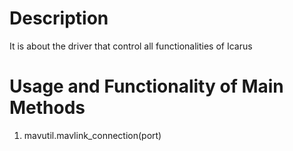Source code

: # Description
It is about the driver that control all functionalities of Icarus

# Usage and Functionality of Main Methods
1. mavutil.mavlink_connection(port)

=-=-=

:: What you have to do ::
Please retype the whole of the data precisely, omitting pictures.

:: Answer to this task ::
Source code

: # Description
It is about the driver that control all functionalities of Icarus

# Usage and Functionality of Main Methods
1. mavutil.mavlink_connection(port)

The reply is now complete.